Saved entries:
----

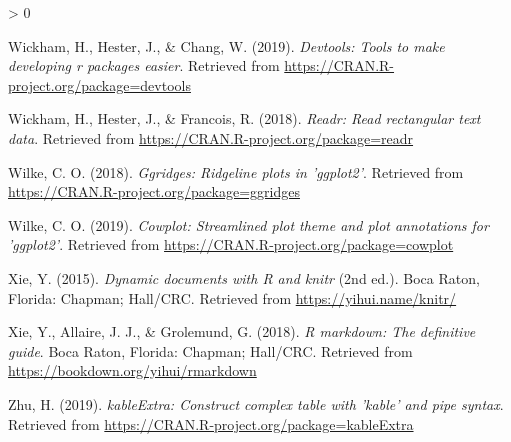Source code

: \documentclass[
  english,
  doc,floatsintext]{apa6}
\newlength{\cslhangindent}
\newenvironment{CSLReferences}[2] %
 {%
  \setlength{\parindent}{0pt}
  \ifodd #1 \everypar{\setlength{\hangindent}{\cslhangindent}}\ignorespaces\fi
  \ifnum #2 > 0
  \setlength{\parskip}{#2\baselineskip}
  \fi
 }%
 {}
\begin{document}
\begin{CSLReferences}{1}{0}
\leavevmode\hypertarget{ref-R-devtools}{}%
Wickham, H., Hester, J., \& Chang, W. (2019). \emph{Devtools: Tools to make developing r packages easier}. Retrieved from \url{https://CRAN.R-project.org/package=devtools}

\leavevmode\hypertarget{ref-R-readr}{}%
Wickham, H., Hester, J., \& Francois, R. (2018). \emph{Readr: Read rectangular text data}. Retrieved from \url{https://CRAN.R-project.org/package=readr}

\leavevmode\hypertarget{ref-R-ggridges}{}%
Wilke, C. O. (2018). \emph{Ggridges: Ridgeline plots in 'ggplot2'}. Retrieved from \url{https://CRAN.R-project.org/package=ggridges}

\leavevmode\hypertarget{ref-R-cowplot}{}%
Wilke, C. O. (2019). \emph{Cowplot: Streamlined plot theme and plot annotations for 'ggplot2'}. Retrieved from \url{https://CRAN.R-project.org/package=cowplot}

\leavevmode\hypertarget{ref-R-knitr}{}%
Xie, Y. (2015). \emph{Dynamic documents with {R} and knitr} (2nd ed.). Boca Raton, Florida: Chapman; Hall/CRC. Retrieved from \url{https://yihui.name/knitr/}

\leavevmode\hypertarget{ref-R-rmarkdown}{}%
Xie, Y., Allaire, J. J., \& Grolemund, G. (2018). \emph{R markdown: The definitive guide}. Boca Raton, Florida: Chapman; Hall/CRC. Retrieved from \url{https://bookdown.org/yihui/rmarkdown}

\leavevmode\hypertarget{ref-R-kableExtra}{}%
Zhu, H. (2019). \emph{kableExtra: Construct complex table with 'kable' and pipe syntax}. Retrieved from \url{https://CRAN.R-project.org/package=kableExtra}

\end{CSLReferences}

\endgroup

\newpage
\end{document}

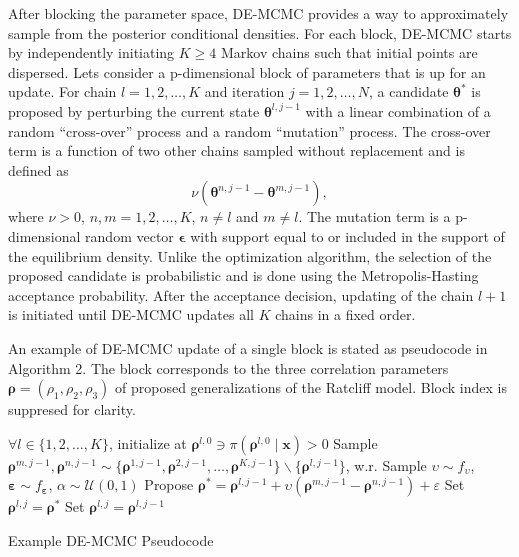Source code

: \documentclass[12pt]{report}
\begin{document}
After blocking the parameter space, DE-MCMC provides a way to approximately sample from the posterior conditional densities. For each block, DE-MCMC starts by independently initiating $K \geq 4$ Markov chains such that initial points are dispersed. Lets consider a p-dimensional block of parameters that is up for an update. For chain $l = 1, 2, \ldots, K$ and iteration $j = 1, 2, \ldots, N$, a candidate $\boldsymbol{\theta}^{*}$ is proposed by perturbing the current state $\boldsymbol{\theta}^{l,j-1}$ with a linear combination of a random ``cross-over'' process and a random ``mutation'' process. The cross-over term is a function of two other chains sampled without replacement and is defined as
\begin{equation}
\nu(\boldsymbol{\theta}^{n,j-1} - \boldsymbol{\theta}^{m,j-1}),
\end{equation}
where $\nu > 0$, $n, m = 1, 2, \ldots, K$, $n \neq l$ and $m \neq l$. The mutation term is a p-dimensional random vector $\boldsymbol{\epsilon}$ with support equal to or included in the support of the equilibrium density. Unlike the optimization algorithm, the selection of the proposed candidate is probabilistic and is done using the Metropolis-Hasting acceptance probability. After the acceptance decision, updating of the chain $l+1$ is initiated until DE-MCMC updates all $K$ chains in a fixed order. 

An example of DE-MCMC update of a single block is stated as pseudocode in Algorithm 2. The block corresponds to the three correlation parameters $\boldsymbol{\rho} = (\rho_1,\rho_2,\rho_3)$ of proposed generalizations of the Ratcliff model. Block index is suppresed for clarity.
%
\begin{algorithm}
\centering
\begin{algorithmic}
\Require $\forall l \in \{1, 2, \dots, K\}$, initialize at $\boldsymbol{\rho}^{l, 0} \ni \pi(\boldsymbol{\rho}^{l, 0} \mid \boldsymbol{x}) > 0$
		\State Sample $\boldsymbol{\rho}^{m, j-1}, 	 		               \boldsymbol{\rho}^{n, j-1} \sim          	               \{\boldsymbol{\rho}^{1, j-1},        	 	 	            \boldsymbol{\rho}^{2, j-1}, \dots,              	           \boldsymbol{\rho}^{K, j-1}\} \backslash 	 	 	 		    \{\boldsymbol{\rho}^{l, j-1}\}$, w.r.
        \State Sample $\upsilon \sim f_{\upsilon}$,      	 	            $\boldsymbol{\varepsilon} \sim 								   f_{\boldsymbol{\varepsilon}}$, $\alpha    	 	            \sim \mathcal{U}(0, 1)$
		\State Propose $\boldsymbol{\rho}^* = 	 	 	 	 		    	\boldsymbol{\rho}^{l, j-1} + 								   \upsilon(\boldsymbol{\rho}^{m, j - 1} - 				       \boldsymbol{\rho}^{n, j - 1}) + \varepsilon$
				\State Set $\boldsymbol{\rho}^{l, j} = 							   \boldsymbol{\rho}^*$
        \Else 
				\State Set $\boldsymbol{\rho}^{l, j} = 							   \boldsymbol{\rho}^{l, j-1}$
		\EndIf
	\EndFor
\EndFor 
\caption{\label{fig:de} Example DE-MCMC Pseudocode}
\end{algorithmic}
\end{algorithm}
%
\end{document}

----

- [What is expected]:
Please write out every record above exactly, but leave the pictures out.

- [Exercise response]:
Source code

: \documentclass[
  english,
  doc,floatsintext]{apa6}
\newlength{\cslhangindent}
\newenvironment{CSLReferences}[2] %
 {%
  \setlength{\parindent}{0pt}
  \ifodd #1 \everypar{\setlength{\hangindent}{\cslhangindent}}\ignorespaces\fi
  \ifnum #2 > 0
  \setlength{\parskip}{#2\baselineskip}
  \fi
 }%
 {}
\begin{document}
\begin{CSLReferences}{1}{0}
\leavevmode\hypertarget{ref-R-devtools}{}%
Wickham, H., Hester, J., \& Chang, W. (2019). \emph{Devtools: Tools to make developing r packages easier}. Retrieved from \url{https://CRAN.R-project.org/package=devtools}

\leavevmode\hypertarget{ref-R-readr}{}%
Wickham, H., Hester, J., \& Francois, R. (2018). \emph{Readr: Read rectangular text data}. Retrieved from \url{https://CRAN.R-project.org/package=readr}

\leavevmode\hypertarget{ref-R-ggridges}{}%
Wilke, C. O. (2018). \emph{Ggridges: Ridgeline plots in 'ggplot2'}. Retrieved from \url{https://CRAN.R-project.org/package=ggridges}

\leavevmode\hypertarget{ref-R-cowplot}{}%
Wilke, C. O. (2019). \emph{Cowplot: Streamlined plot theme and plot annotations for 'ggplot2'}. Retrieved from \url{https://CRAN.R-project.org/package=cowplot}

\leavevmode\hypertarget{ref-R-knitr}{}%
Xie, Y. (2015). \emph{Dynamic documents with {R} and knitr} (2nd ed.). Boca Raton, Florida: Chapman; Hall/CRC. Retrieved from \url{https://yihui.name/knitr/}

\leavevmode\hypertarget{ref-R-rmarkdown}{}%
Xie, Y., Allaire, J. J., \& Grolemund, G. (2018). \emph{R markdown: The definitive guide}. Boca Raton, Florida: Chapman; Hall/CRC. Retrieved from \url{https://bookdown.org/yihui/rmarkdown}

\leavevmode\hypertarget{ref-R-kableExtra}{}%
Zhu, H. (2019). \emph{kableExtra: Construct complex table with 'kable' and pipe syntax}. Retrieved from \url{https://CRAN.R-project.org/package=kableExtra}

\end{CSLReferences}

\endgroup

\newpage
\end{document}

Source code

: \documentclass[12pt]{report}
\begin{document}
After blocking the parameter space, DE-MCMC provides a way to approximately sample from the posterior conditional densities. For each block, DE-MCMC starts by independently initiating $K \geq 4$ Markov chains such that initial points are dispersed. Lets consider a p-dimensional block of parameters that is up for an update. For chain $l = 1, 2, \ldots, K$ and iteration $j = 1, 2, \ldots, N$, a candidate $\boldsymbol{\theta}^{*}$ is proposed by perturbing the current state $\boldsymbol{\theta}^{l,j-1}$ with a linear combination of a random ``cross-over'' process and a random ``mutation'' process. The cross-over term is a function of two other chains sampled without replacement and is defined as
\begin{equation}
\nu(\boldsymbol{\theta}^{n,j-1} - \boldsymbol{\theta}^{m,j-1}),
\end{equation}
where $\nu > 0$, $n, m = 1, 2, \ldots, K$, $n \neq l$ and $m \neq l$. The mutation term is a p-dimensional random vector $\boldsymbol{\epsilon}$ with support equal to or included in the support of the equilibrium density. Unlike the optimization algorithm, the selection of the proposed candidate is probabilistic and is done using the Metropolis-Hasting acceptance probability. After the acceptance decision, updating of the chain $l+1$ is initiated until DE-MCMC updates all $K$ chains in a fixed order. 

An example of DE-MCMC update of a single block is stated as pseudocode in Algorithm 2. The block corresponds to the three correlation parameters $\boldsymbol{\rho} = (\rho_1,\rho_2,\rho_3)$ of proposed generalizations of the Ratcliff model. Block index is suppresed for clarity.
%
\begin{algorithm}
\centering
\begin{algorithmic}
\Require $\forall l \in \{1, 2, \dots, K\}$, initialize at $\boldsymbol{\rho}^{l, 0} \ni \pi(\boldsymbol{\rho}^{l, 0} \mid \boldsymbol{x}) > 0$
		\State Sample $\boldsymbol{\rho}^{m, j-1}, 	 		               \boldsymbol{\rho}^{n, j-1} \sim          	               \{\boldsymbol{\rho}^{1, j-1},        	 	 	            \boldsymbol{\rho}^{2, j-1}, \dots,              	           \boldsymbol{\rho}^{K, j-1}\} \backslash 	 	 	 		    \{\boldsymbol{\rho}^{l, j-1}\}$, w.r.
        \State Sample $\upsilon \sim f_{\upsilon}$,      	 	            $\boldsymbol{\varepsilon} \sim 								   f_{\boldsymbol{\varepsilon}}$, $\alpha    	 	            \sim \mathcal{U}(0, 1)$
		\State Propose $\boldsymbol{\rho}^* = 	 	 	 	 		    	\boldsymbol{\rho}^{l, j-1} + 								   \upsilon(\boldsymbol{\rho}^{m, j - 1} - 				       \boldsymbol{\rho}^{n, j - 1}) + \varepsilon$
				\State Set $\boldsymbol{\rho}^{l, j} = 							   \boldsymbol{\rho}^*$
        \Else 
				\State Set $\boldsymbol{\rho}^{l, j} = 							   \boldsymbol{\rho}^{l, j-1}$
		\EndIf
	\EndFor
\EndFor 
\caption{\label{fig:de} Example DE-MCMC Pseudocode}
\end{algorithmic}
\end{algorithm}
%
\end{document}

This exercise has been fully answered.